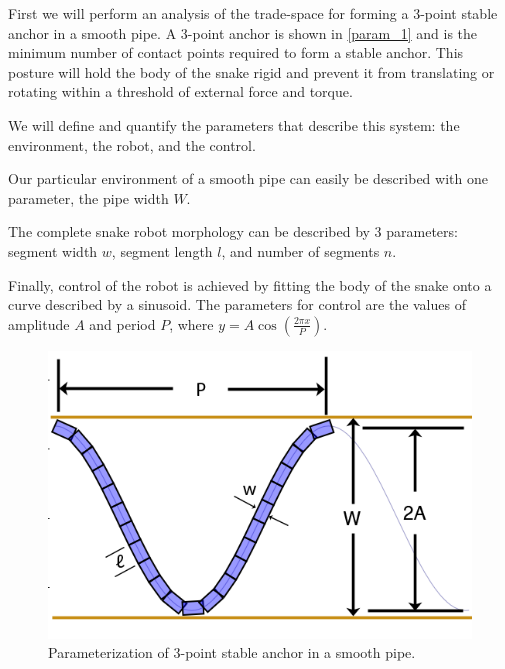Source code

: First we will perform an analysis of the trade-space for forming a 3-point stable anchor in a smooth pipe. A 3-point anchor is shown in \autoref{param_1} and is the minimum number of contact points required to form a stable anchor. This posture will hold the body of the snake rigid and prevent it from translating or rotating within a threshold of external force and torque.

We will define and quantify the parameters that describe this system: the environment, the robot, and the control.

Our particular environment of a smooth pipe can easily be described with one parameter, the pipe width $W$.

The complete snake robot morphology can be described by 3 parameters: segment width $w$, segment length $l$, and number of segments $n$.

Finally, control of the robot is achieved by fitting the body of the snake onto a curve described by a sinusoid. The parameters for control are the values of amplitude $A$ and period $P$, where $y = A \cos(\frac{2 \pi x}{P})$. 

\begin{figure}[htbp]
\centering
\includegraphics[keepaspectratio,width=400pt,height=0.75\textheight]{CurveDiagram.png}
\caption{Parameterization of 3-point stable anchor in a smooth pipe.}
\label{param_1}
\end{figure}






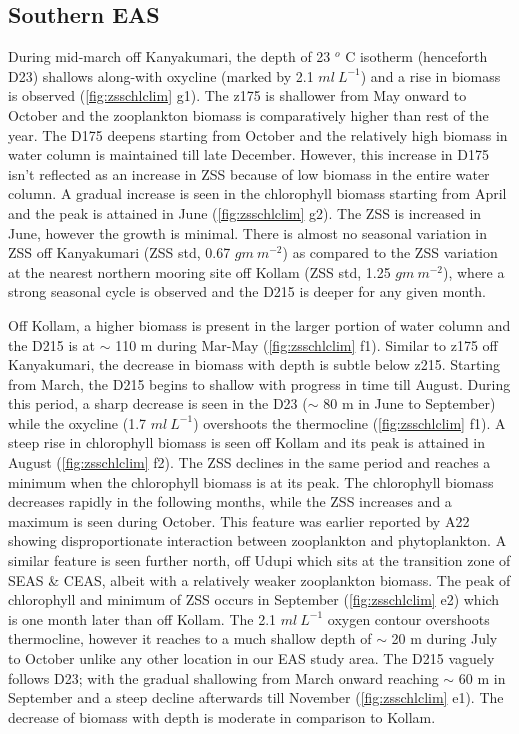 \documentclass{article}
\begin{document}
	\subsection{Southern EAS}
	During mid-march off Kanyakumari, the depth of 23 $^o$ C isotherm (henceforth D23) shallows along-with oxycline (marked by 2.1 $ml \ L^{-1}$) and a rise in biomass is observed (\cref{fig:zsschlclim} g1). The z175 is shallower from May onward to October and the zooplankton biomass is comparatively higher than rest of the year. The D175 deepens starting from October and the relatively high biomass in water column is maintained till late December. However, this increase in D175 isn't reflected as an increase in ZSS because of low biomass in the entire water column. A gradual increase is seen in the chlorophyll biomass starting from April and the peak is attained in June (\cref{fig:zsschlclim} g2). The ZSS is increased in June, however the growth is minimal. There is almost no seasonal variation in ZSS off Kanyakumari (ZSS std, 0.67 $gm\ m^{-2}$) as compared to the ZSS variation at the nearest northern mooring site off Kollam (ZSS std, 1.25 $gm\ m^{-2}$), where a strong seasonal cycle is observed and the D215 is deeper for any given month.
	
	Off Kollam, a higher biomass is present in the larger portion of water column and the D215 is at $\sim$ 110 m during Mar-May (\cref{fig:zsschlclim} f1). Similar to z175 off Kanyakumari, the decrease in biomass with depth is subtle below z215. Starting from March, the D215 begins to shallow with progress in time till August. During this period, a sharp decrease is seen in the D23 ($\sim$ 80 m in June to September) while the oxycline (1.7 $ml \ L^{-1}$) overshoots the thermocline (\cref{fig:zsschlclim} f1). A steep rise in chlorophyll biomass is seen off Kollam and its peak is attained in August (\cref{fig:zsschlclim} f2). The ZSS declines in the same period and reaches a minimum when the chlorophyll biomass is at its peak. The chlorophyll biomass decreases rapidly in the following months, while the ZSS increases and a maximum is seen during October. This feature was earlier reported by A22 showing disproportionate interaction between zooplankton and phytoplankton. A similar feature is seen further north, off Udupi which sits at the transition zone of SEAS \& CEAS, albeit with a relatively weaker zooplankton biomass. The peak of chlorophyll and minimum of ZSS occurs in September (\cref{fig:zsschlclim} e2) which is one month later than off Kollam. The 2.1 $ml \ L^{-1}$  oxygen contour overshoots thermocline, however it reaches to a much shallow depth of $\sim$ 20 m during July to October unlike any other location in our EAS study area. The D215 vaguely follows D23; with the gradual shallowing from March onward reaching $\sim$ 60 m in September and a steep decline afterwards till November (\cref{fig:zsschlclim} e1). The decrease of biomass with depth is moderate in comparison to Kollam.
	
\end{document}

========

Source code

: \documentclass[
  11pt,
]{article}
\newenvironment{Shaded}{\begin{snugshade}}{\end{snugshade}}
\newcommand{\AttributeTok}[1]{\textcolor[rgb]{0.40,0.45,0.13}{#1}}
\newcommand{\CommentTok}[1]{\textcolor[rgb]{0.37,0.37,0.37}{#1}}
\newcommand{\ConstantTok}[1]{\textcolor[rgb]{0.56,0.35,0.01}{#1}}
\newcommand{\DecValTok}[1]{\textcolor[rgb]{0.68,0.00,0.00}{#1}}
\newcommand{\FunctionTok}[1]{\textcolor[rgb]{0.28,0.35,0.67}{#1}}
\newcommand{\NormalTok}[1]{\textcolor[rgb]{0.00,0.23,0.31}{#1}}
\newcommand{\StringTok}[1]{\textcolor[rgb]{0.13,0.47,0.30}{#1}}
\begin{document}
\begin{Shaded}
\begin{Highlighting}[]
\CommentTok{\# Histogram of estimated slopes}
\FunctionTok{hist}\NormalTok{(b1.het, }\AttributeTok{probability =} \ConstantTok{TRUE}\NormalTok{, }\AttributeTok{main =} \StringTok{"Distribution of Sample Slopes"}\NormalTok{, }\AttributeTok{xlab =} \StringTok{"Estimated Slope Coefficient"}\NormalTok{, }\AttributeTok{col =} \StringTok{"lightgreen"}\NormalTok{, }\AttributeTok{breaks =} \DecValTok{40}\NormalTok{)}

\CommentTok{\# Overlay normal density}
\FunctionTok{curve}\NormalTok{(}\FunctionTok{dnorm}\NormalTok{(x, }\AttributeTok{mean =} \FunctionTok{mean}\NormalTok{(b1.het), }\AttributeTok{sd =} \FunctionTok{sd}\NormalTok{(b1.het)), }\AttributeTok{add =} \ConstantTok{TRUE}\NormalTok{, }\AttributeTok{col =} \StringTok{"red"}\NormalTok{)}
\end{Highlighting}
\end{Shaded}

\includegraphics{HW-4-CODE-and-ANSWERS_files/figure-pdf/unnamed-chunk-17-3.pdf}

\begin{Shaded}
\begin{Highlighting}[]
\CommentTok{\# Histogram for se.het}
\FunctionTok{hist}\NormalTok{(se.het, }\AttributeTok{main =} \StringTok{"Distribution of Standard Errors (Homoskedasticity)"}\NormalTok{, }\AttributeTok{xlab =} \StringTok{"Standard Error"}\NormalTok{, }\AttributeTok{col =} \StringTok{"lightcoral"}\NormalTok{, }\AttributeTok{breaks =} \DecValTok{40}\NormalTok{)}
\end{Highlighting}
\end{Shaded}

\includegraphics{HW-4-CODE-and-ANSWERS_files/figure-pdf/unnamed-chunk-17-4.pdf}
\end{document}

========

**EXERCISE:** Scanning the data above, copy out every line where "figure" is found.

**RESULT OF THE EXERCISE:**
\begin{figure}[htbp]
\end{figure}
\includegraphics{HW-4-CODE-and-ANSWERS_files/figure-pdf/unnamed-chunk-17-3.pdf}
\includegraphics{HW-4-CODE-and-ANSWERS_files/figure-pdf/unnamed-chunk-17-4.pdf}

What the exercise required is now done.